Ich werde heute gegen alle vier vorliegenden Gesetzentwürfe stimmen, also vier Mal mit „nein“. Analog zur Ersten Hilfe braucht es für Menschen mit freiem Willen auch die Möglichkeit, selbstbestimmt eine Letzte Hilfe in Anspruch zu nehmen. Ich nehme für mich in Anspruch zu sagen: Mein Ende gehört mir. Dieses Recht steht meiner Meinung nach allen Menschen zu. Alle heute zur Abstimmung stehenden Gesetzentwürfe schränken die Möglichkeit, selbstbestimmt zu sterben, jedoch ein. Das will ich nicht. Zudem hat der Wissenschaftliche Dienst des Bundestages inzwischen auf die verfassungsrechtlichen Bedenken im Hinblick auf die Entwürfe von Brand/Griese, Hintze/Lauterbach und auch auf den von mir ursprünglich mitgezeichneten Entwurf von Künast/Sitte hingewiesen. Das nehme ich ernst. Nach den Debatten des vergangenen Jahres und vor allem nach der öffentlichen Sachverständigenanhörung habe ich immer mehr Zweifel bekommen, ob die Androhung strafrechtlicher Sanktionen in diesem höchstpersönlichen Lebensbereich richtig wäre. 80 Prozent der Bevölkerung wünschen sich die Option einer Freitodbegleitung. Die wird es nicht mehr geben, wenn medizinisches Personal und Sterbehelferinnen und Sterbehelfer damit rechnen müssten wegen der geleisteten Suizidbeihilfe kriminalisiert zu werden.

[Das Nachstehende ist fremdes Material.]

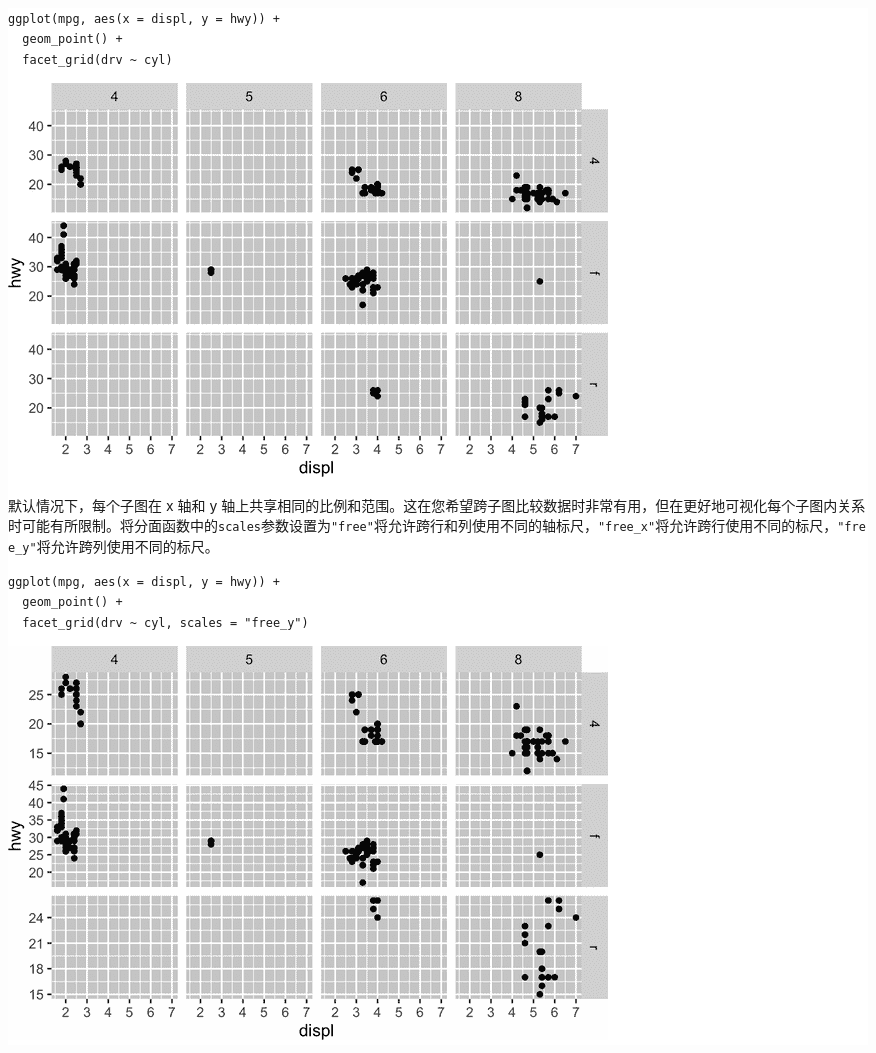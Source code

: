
 ```
ggplot(mpg, aes(x = displ, y = hwy)) + 
  geom_point() + 
  facet_grid(drv ~ cyl)
```

![散点图显示了汽车的高速公路燃油效率与发动机大小之间的关系，按汽缸数分组显示在行上，按驱动类型分组显示在列上。这导致了一个 4x3 的网格，共 12 个子图。其中一些子图没有观察结果：5 汽缸和四轮驱动，4 或 5 汽缸和前轮驱动。](img/rds2_09in14.png)

默认情况下，每个子图在 x 轴和 y 轴上共享相同的比例和范围。这在您希望跨子图比较数据时非常有用，但在更好地可视化每个子图内关系时可能有所限制。将分面函数中的`scales`参数设置为`"free"`将允许跨行和列使用不同的轴标尺，`"free_x"`将允许跨行使用不同的标尺，`"free_y"`将允许跨列使用不同的标尺。

```
ggplot(mpg, aes(x = displ, y = hwy)) + 
  geom_point() + 
  facet_grid(drv ~ cyl, scales = "free_y")
```

![散点图显示了汽车的高速公路燃油效率与发动机大小之间的关系，按汽缸数分组显示在行上，按驱动类型分组显示在列上。这导致了一个 4x3 的网格，共 12 个子图。其中一些子图没有观察结果：5 汽缸和四轮驱动，4 或 5 汽缸和前轮驱动。行内的子图共享相同的 y 轴标尺，列内的子图共享相同的 x 轴标尺。](img/rds2_09in15.png)
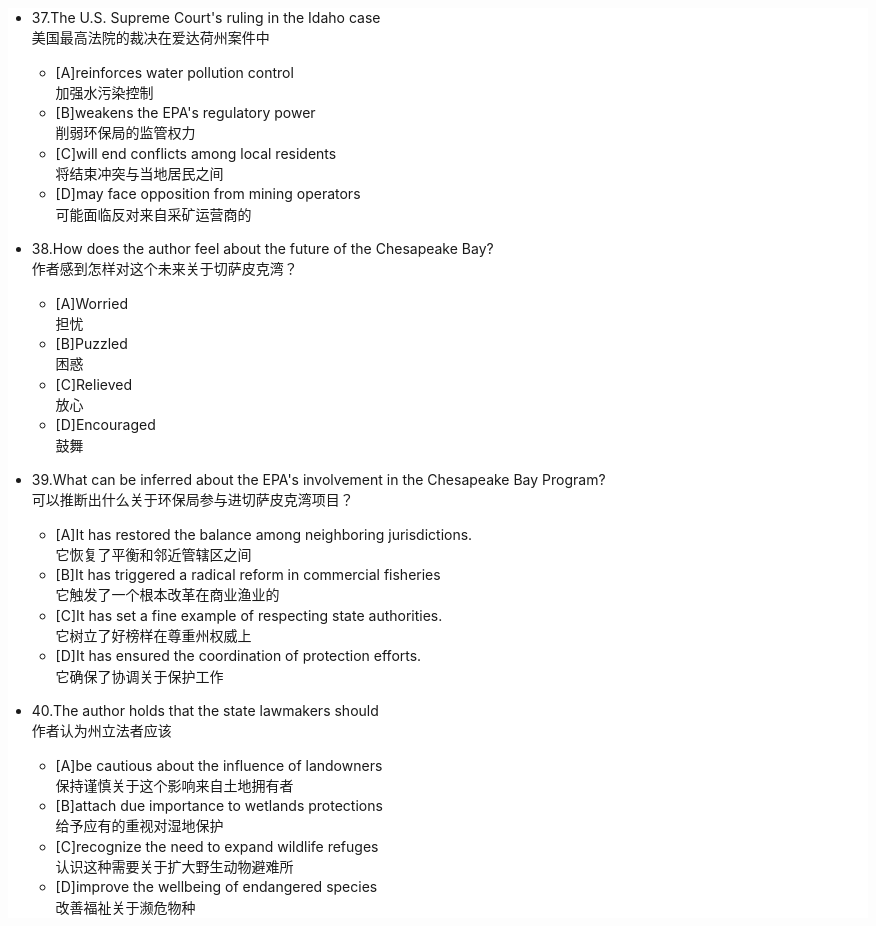 - 37.The U.S. Supreme Court's ruling in the Idaho case<br>美国最高法院的裁决在爱达荷州案件中
	- [A]reinforces water pollution control<br>加强水污染控制
	- [B]weakens the EPA's regulatory power<br>削弱环保局的监管权力
	- [C]will end conflicts among local residents<br>将结束冲突与当地居民之间
	- [D]may face opposition from mining operators<br>可能面临反对来自采矿运营商的

- 38.How does the author feel about the future of the Chesapeake Bay?<br>作者感到怎样对这个未来关于切萨皮克湾？
	- [A]Worried<br>担忧
	- [B]Puzzled<br>困惑
	- [C]Relieved<br>放心
	- [D]Encouraged<br>鼓舞

- 39.What can be inferred about the EPA's involvement in the Chesapeake Bay Program?<br>可以推断出什么关于环保局参与进切萨皮克湾项目？
	- [A]It has restored the balance among neighboring jurisdictions.<br>它恢复了平衡和邻近管辖区之间
	- [B]It has triggered a radical reform in commercial fisheries<br>它触发了一个根本改革在商业渔业的
	- [C]It has set a fine example of respecting state authorities.<br>它树立了好榜样在尊重州权威上
	- [D]It has ensured the coordination of protection efforts.<br>它确保了协调关于保护工作

- 40.The author holds that the state lawmakers should<br>作者认为州立法者应该
	- [A]be cautious about the influence of landowners<br>保持谨慎关于这个影响来自土地拥有者
	- [B]attach due importance to wetlands protections<br>给予应有的重视对湿地保护
	- [C]recognize the need to expand wildlife refuges<br>认识这种需要关于扩大野生动物避难所
	- [D]improve the wellbeing of endangered species<br>改善福祉关于濒危物种
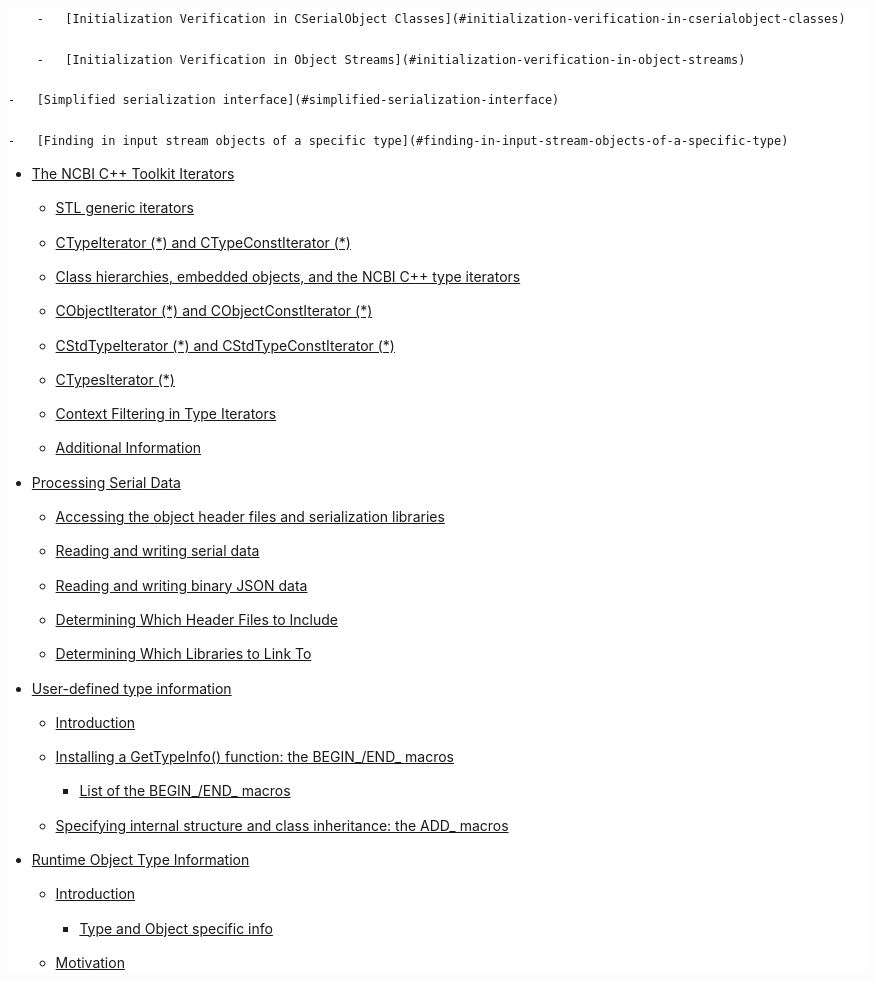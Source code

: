         -   [Initialization Verification in CSerialObject Classes](#initialization-verification-in-cserialobject-classes)

        -   [Initialization Verification in Object Streams](#initialization-verification-in-object-streams)

    -   [Simplified serialization interface](#simplified-serialization-interface)

    -   [Finding in input stream objects of a specific type](#finding-in-input-stream-objects-of-a-specific-type)

-   [The NCBI C++ Toolkit Iterators](#the-ncbi-c++-toolkit-iterators)

    -   [STL generic iterators](#stl-generic-iterators)

    -   [CTypeIterator (\*) and CTypeConstIterator (\*)](#ctypeiterator-*-and-ctypeconstiterator-*)

    -   [Class hierarchies, embedded objects, and the NCBI C++ type iterators](#class-hierarchies-embedded-objects-and-the-ncbi-c++-type-iterators)

    -   [CObjectIterator (\*) and CObjectConstIterator (\*)](#cobjectiterator-*-and-cobjectconstiterator-*)

    -   [CStdTypeIterator (\*) and CStdTypeConstIterator (\*)](#cstdtypeiterator-*-and-cstdtypeconstiterator-*)

    -   [CTypesIterator (\*)](#ctypesiterator-*)

    -   [Context Filtering in Type Iterators](#context-filtering-in-type-iterators)

    -   [Additional Information](#additional-information)

-   [Processing Serial Data](#processing-serial-data)

    -   [Accessing the object header files and serialization libraries](#accessing-the-object-header-files-and-serialization-libraries)

    -   [Reading and writing serial data](#reading-and-writing-serial-data)

    -   [Reading and writing binary JSON data](#reading-and-writing-binary-json-data)

    -   [Determining Which Header Files to Include](#determining-which-header-files-to-include)

    -   [Determining Which Libraries to Link To](#determining-which-libraries-to-link-to)

-   [User-defined type information](#user-defined-type-information)

    -   [Introduction](#introduction)

    -   [Installing a GetTypeInfo() function: the BEGIN\_/END\_ macros](#installing-a-gettypeinfo-function-the-beginend-macros)

        -   [List of the BEGIN\_/END\_ macros](#list-of-the-beginend-macros)

    -   [Specifying internal structure and class inheritance: the ADD\_ macros](#specifying-internal-structure-and-class-inheritance-the-add-macros)

-   [Runtime Object Type Information](#runtime-object-type-information)

    -   [Introduction](#introduction)

        -   [Type and Object specific info](#type-and-object-specific-info)

    -   [Motivation](#motivation)
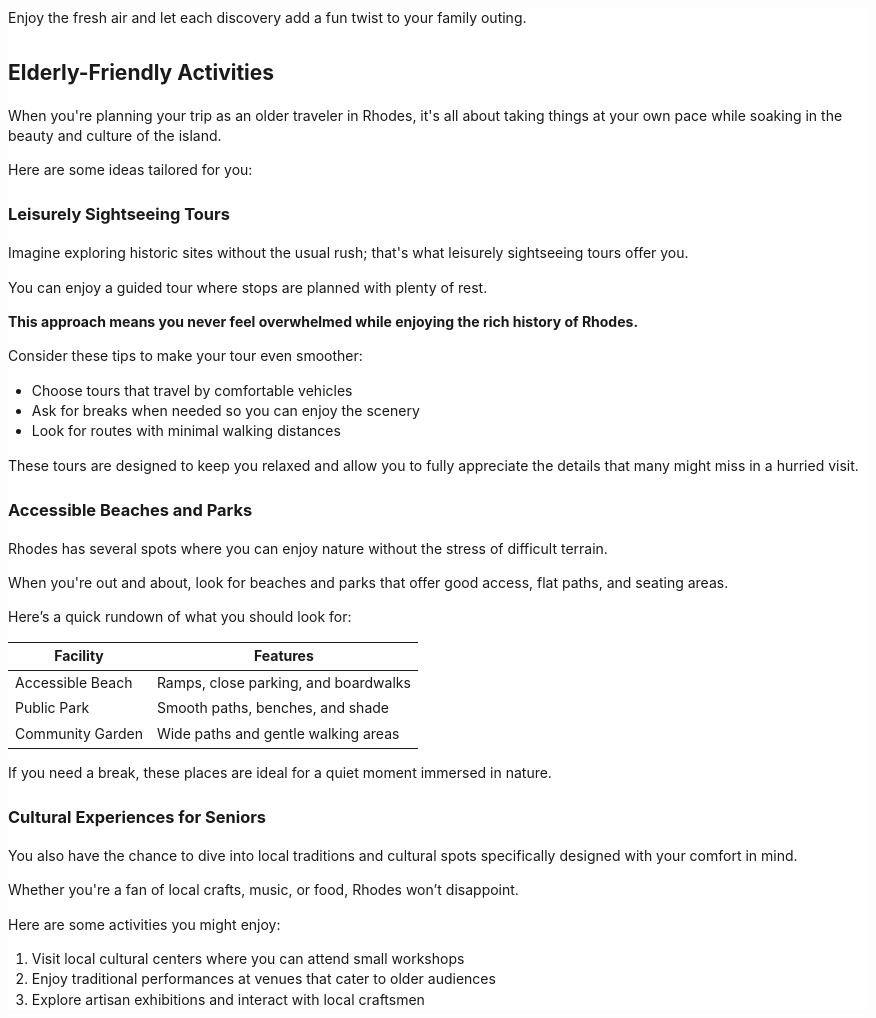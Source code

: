 Enjoy the fresh air and let each discovery add a fun twist to your family outing.

## Elderly-Friendly Activities

When you're planning your trip as an older traveler in Rhodes, it's all about taking things at your own pace while soaking in the beauty and culture of the island.

Here are some ideas tailored for you:

### Leisurely Sightseeing Tours

Imagine exploring historic sites without the usual rush; that's what leisurely sightseeing tours offer you.

You can enjoy a guided tour where stops are planned with plenty of rest.

**This approach means you never feel overwhelmed while enjoying the rich history of Rhodes.**

Consider these tips to make your tour even smoother:

*   Choose tours that travel by comfortable vehicles
*   Ask for breaks when needed so you can enjoy the scenery
*   Look for routes with minimal walking distances

These tours are designed to keep you relaxed and allow you to fully appreciate the details that many might miss in a hurried visit.

### Accessible Beaches and Parks

Rhodes has several spots where you can enjoy nature without the stress of difficult terrain.

When you're out and about, look for beaches and parks that offer good access, flat paths, and seating areas.

Here’s a quick rundown of what you should look for:

| Facility | Features |
| --- | --- |
| Accessible Beach | Ramps, close parking, and boardwalks |
| Public Park | Smooth paths, benches, and shade |
| Community Garden | Wide paths and gentle walking areas |

If you need a break, these places are ideal for a quiet moment immersed in nature.

### Cultural Experiences for Seniors

You also have the chance to dive into local traditions and cultural spots specifically designed with your comfort in mind.

Whether you're a fan of local crafts, music, or food, Rhodes won’t disappoint.

Here are some activities you might enjoy:

1. Visit local cultural centers where you can attend small workshops
2. Enjoy traditional performances at venues that cater to older audiences
3. Explore artisan exhibitions and interact with local craftsmen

Darum hätte ich für den von Katja Keul (Grüne), Dr. Sabine Sütterlin-Waack (CDU/CSU), Brigitte Zypries (SPD) und mir vorgelegten Antrag „Keine neuen Straftatbestände bei Sterbehilfe“ (DS 18/6546) gestimmt, damit auch lebensmüde Menschen bei uns jemanden finden, die oder der ihnen zuhören darf, ohne dass die Staatsanwaltschaft aktiv werden muss. Neue Straftatbestände im Hinblick auf die Beihilfe zur Selbsttötung sind m. E. nicht erforderlich. Nach der deutschen Rechtslage ist die Tötung auf Verlangen, anders als z.B. in Belgien oder den Niederlanden, unter Strafe gestellt. Das zu ändern hat im Bundestag niemand beantragt und das halte ich auch für richtig. Menschen, die sich, aus welchen Gründen auch immer, mit dem Gedanken tragen, ihr Leben selbst zu beenden, sollen aber uneingeschränkt Zugang zu ergebnisoffener Beratung und Unterstützung haben, damit sie in Würde sterben können und sich nicht genötigt sehen müssen, einen harten Weg zu wählen. So können sie möglicherweise auch wieder von ihrem Vorhaben Abstand nehmen, wie ich den Erfahrungen des Berliner Arztes Uwe-Christian Arnold entnehmen konnte. Insofern ist Sterbehilfe auch Lebenshilfe. Ob diese Menschen sich ihren Angehörigen oder dem Arzt oder der Ärztin ihres Vertrauens zuwenden oder aber einem unabhängigen Sterbehilfeverein, sollte ihre Entscheidung bleiben und nicht vom Gesetzgeber vorgeschrieben werden. Müssten die Ärzte oder Vereine im Zusammenhang mit ihrer Tätigkeit Sorgen haben, sich strafbar zu machen, wäre den Betroffenen dieser Weg versperrt. Das will ich nicht.